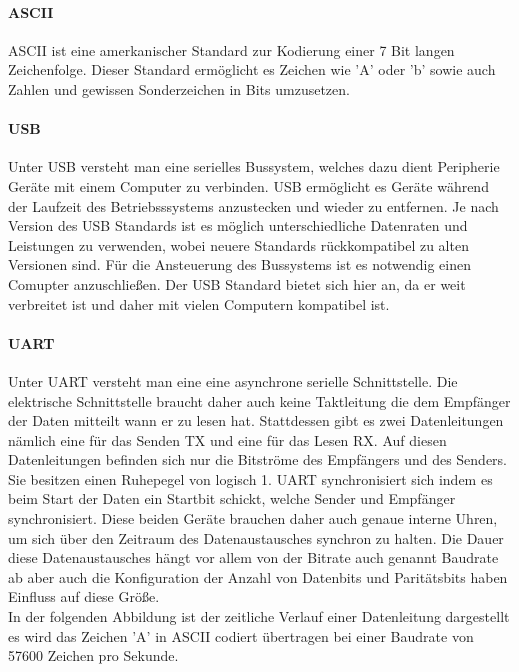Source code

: \paragraph{ASCII}\mbox{}

ASCII ist eine amerkanischer Standard zur Kodierung einer 7 Bit langen Zeichenfolge. Dieser Standard ermöglicht es Zeichen wie 'A' oder 'b' sowie auch Zahlen und gewissen Sonderzeichen in Bits umzusetzen. 
\paragraph{USB}\mbox{}

Unter USB versteht man eine serielles Bussystem, welches dazu dient Peripherie Geräte mit einem Computer zu verbinden. USB ermöglicht es Geräte während der Laufzeit des Betriebsssystems anzustecken und wieder zu entfernen.
Je nach Version des USB Standards ist es möglich unterschiedliche Datenraten und Leistungen zu verwenden, wobei neuere Standards rückkompatibel zu alten Versionen sind. Für die Ansteuerung des Bussystems ist es notwendig einen Comupter anzuschließen. 
Der USB Standard bietet sich hier an, da er weit verbreitet ist und daher mit vielen Computern kompatibel ist.


\paragraph{UART}\mbox{}


Unter UART versteht man eine eine asynchrone serielle Schnittstelle. Die elektrische Schnittstelle braucht daher auch keine Taktleitung die dem Empfänger der Daten mitteilt wann er zu lesen hat. Stattdessen gibt es zwei Datenleitungen nämlich eine 
für das Senden TX und eine für das Lesen RX. Auf diesen Datenleitungen befinden sich nur die Bitströme des Empfängers und des Senders. Sie besitzen einen Ruhepegel von logisch 1.
UART synchronisiert sich indem es beim Start der Daten ein Startbit schickt, welche Sender und Empfänger synchronisiert. 
Diese beiden Geräte brauchen daher auch genaue interne Uhren, um sich über den Zeitraum des Datenaustausches synchron zu halten.
Die Dauer diese Datenaustausches hängt vor allem von der Bitrate auch genannt Baudrate ab aber auch die Konfiguration der Anzahl von Datenbits und Paritätsbits haben Einfluss auf diese Größe. 
\\
In der folgenden Abbildung ist der zeitliche Verlauf einer Datenleitung dargestellt es wird das Zeichen 'A' in ASCII codiert übertragen bei einer Baudrate von 57600 Zeichen pro Sekunde.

========================================

> _Exercise requirements_
Return each line of the material in which the string "paragraph" can be found.

> _The answer_
: \paragraph{ASCII}\mbox{}
\paragraph{USB}\mbox{}
\paragraph{UART}\mbox{}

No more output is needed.